■ Work instruction
The data must be copied over exactly and in full.

(Source texts of formatted documents)
╭──

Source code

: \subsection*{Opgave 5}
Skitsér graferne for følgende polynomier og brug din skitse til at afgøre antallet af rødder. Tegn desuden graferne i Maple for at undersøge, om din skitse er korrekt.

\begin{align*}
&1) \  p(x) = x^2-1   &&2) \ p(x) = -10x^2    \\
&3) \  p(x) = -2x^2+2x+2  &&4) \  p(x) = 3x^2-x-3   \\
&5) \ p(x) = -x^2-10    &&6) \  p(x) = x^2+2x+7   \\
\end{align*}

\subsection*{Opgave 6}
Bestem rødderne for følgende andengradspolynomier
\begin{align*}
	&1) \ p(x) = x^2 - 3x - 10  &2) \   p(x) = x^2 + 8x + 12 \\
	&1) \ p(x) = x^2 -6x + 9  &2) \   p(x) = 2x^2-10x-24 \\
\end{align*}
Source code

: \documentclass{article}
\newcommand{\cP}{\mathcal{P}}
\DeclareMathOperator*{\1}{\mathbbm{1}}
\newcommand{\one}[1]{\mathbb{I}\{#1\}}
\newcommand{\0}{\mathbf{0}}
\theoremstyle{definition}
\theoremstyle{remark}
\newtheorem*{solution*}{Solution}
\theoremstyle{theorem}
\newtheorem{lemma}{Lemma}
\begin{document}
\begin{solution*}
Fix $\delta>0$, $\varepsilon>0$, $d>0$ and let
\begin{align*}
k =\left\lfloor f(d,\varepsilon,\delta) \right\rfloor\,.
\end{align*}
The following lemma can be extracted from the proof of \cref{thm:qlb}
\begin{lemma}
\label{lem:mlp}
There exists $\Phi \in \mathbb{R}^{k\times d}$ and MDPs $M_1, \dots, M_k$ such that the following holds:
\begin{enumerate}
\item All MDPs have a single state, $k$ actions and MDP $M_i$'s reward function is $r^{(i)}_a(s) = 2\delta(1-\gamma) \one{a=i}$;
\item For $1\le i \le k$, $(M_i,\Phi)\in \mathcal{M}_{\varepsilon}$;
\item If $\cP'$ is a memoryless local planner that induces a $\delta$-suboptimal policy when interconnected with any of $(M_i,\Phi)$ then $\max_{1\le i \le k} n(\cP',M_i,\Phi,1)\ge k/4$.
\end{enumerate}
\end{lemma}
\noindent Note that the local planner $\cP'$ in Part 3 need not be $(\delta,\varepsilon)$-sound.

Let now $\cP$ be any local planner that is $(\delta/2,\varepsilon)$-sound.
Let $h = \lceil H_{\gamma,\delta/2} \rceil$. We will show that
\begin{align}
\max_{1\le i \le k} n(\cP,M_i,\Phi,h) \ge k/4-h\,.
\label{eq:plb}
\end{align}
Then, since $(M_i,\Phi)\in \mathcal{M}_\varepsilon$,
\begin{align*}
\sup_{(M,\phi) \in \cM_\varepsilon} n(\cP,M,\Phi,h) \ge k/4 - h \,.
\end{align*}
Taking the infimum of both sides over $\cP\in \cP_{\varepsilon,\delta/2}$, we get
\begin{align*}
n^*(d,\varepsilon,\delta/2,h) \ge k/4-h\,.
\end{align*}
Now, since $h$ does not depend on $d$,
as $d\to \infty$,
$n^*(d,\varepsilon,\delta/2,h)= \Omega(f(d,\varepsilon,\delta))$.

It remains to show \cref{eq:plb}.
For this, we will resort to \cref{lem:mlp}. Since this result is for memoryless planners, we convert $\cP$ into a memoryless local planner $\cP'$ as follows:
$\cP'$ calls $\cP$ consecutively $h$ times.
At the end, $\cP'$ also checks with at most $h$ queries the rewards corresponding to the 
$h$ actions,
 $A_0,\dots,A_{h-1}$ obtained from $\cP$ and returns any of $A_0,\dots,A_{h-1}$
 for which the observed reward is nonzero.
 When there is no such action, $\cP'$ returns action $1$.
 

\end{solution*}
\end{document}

╰──

■ Response
Source code

: \subsection*{Opgave 5}
Skitsér graferne for følgende polynomier og brug din skitse til at afgøre antallet af rødder. Tegn desuden graferne i Maple for at undersøge, om din skitse er korrekt.

\begin{align*}
&1) \  p(x) = x^2-1   &&2) \ p(x) = -10x^2    \\
&3) \  p(x) = -2x^2+2x+2  &&4) \  p(x) = 3x^2-x-3   \\
&5) \ p(x) = -x^2-10    &&6) \  p(x) = x^2+2x+7   \\
\end{align*}

\subsection*{Opgave 6}
Bestem rødderne for følgende andengradspolynomier
\begin{align*}
	&1) \ p(x) = x^2 - 3x - 10  &2) \   p(x) = x^2 + 8x + 12 \\
	&1) \ p(x) = x^2 -6x + 9  &2) \   p(x) = 2x^2-10x-24 \\
\end{align*}
Source code

: \documentclass{article}
\newcommand{\cP}{\mathcal{P}}
\DeclareMathOperator*{\1}{\mathbbm{1}}
\newcommand{\one}[1]{\mathbb{I}\{#1\}}
\newcommand{\0}{\mathbf{0}}
\theoremstyle{definition}
\theoremstyle{remark}
\newtheorem*{solution*}{Solution}
\theoremstyle{theorem}
\newtheorem{lemma}{Lemma}
\begin{document}
\begin{solution*}
Fix $\delta>0$, $\varepsilon>0$, $d>0$ and let
\begin{align*}
k =\left\lfloor f(d,\varepsilon,\delta) \right\rfloor\,.
\end{align*}
The following lemma can be extracted from the proof of \cref{thm:qlb}
\begin{lemma}
\label{lem:mlp}
There exists $\Phi \in \mathbb{R}^{k\times d}$ and MDPs $M_1, \dots, M_k$ such that the following holds:
\begin{enumerate}
\item All MDPs have a single state, $k$ actions and MDP $M_i$'s reward function is $r^{(i)}_a(s) = 2\delta(1-\gamma) \one{a=i}$;
\item For $1\le i \le k$, $(M_i,\Phi)\in \mathcal{M}_{\varepsilon}$;
\item If $\cP'$ is a memoryless local planner that induces a $\delta$-suboptimal policy when interconnected with any of $(M_i,\Phi)$ then $\max_{1\le i \le k} n(\cP',M_i,\Phi,1)\ge k/4$.
\end{enumerate}
\end{lemma}
\noindent Note that the local planner $\cP'$ in Part 3 need not be $(\delta,\varepsilon)$-sound.

Let now $\cP$ be any local planner that is $(\delta/2,\varepsilon)$-sound.
Let $h = \lceil H_{\gamma,\delta/2} \rceil$. We will show that
\begin{align}
\max_{1\le i \le k} n(\cP,M_i,\Phi,h) \ge k/4-h\,.
\label{eq:plb}
\end{align}
Then, since $(M_i,\Phi)\in \mathcal{M}_\varepsilon$,
\begin{align*}
\sup_{(M,\phi) \in \cM_\varepsilon} n(\cP,M,\Phi,h) \ge k/4 - h \,.
\end{align*}
Taking the infimum of both sides over $\cP\in \cP_{\varepsilon,\delta/2}$, we get
\begin{align*}
n^*(d,\varepsilon,\delta/2,h) \ge k/4-h\,.
\end{align*}
Now, since $h$ does not depend on $d$,
as $d\to \infty$,
$n^*(d,\varepsilon,\delta/2,h)= \Omega(f(d,\varepsilon,\delta))$.

It remains to show \cref{eq:plb}.
For this, we will resort to \cref{lem:mlp}. Since this result is for memoryless planners, we convert $\cP$ into a memoryless local planner $\cP'$ as follows:
$\cP'$ calls $\cP$ consecutively $h$ times.
At the end, $\cP'$ also checks with at most $h$ queries the rewards corresponding to the 
$h$ actions,
 $A_0,\dots,A_{h-1}$ obtained from $\cP$ and returns any of $A_0,\dots,A_{h-1}$
 for which the observed reward is nonzero.
 When there is no such action, $\cP'$ returns action $1$.
 

\end{solution*}
\end{document}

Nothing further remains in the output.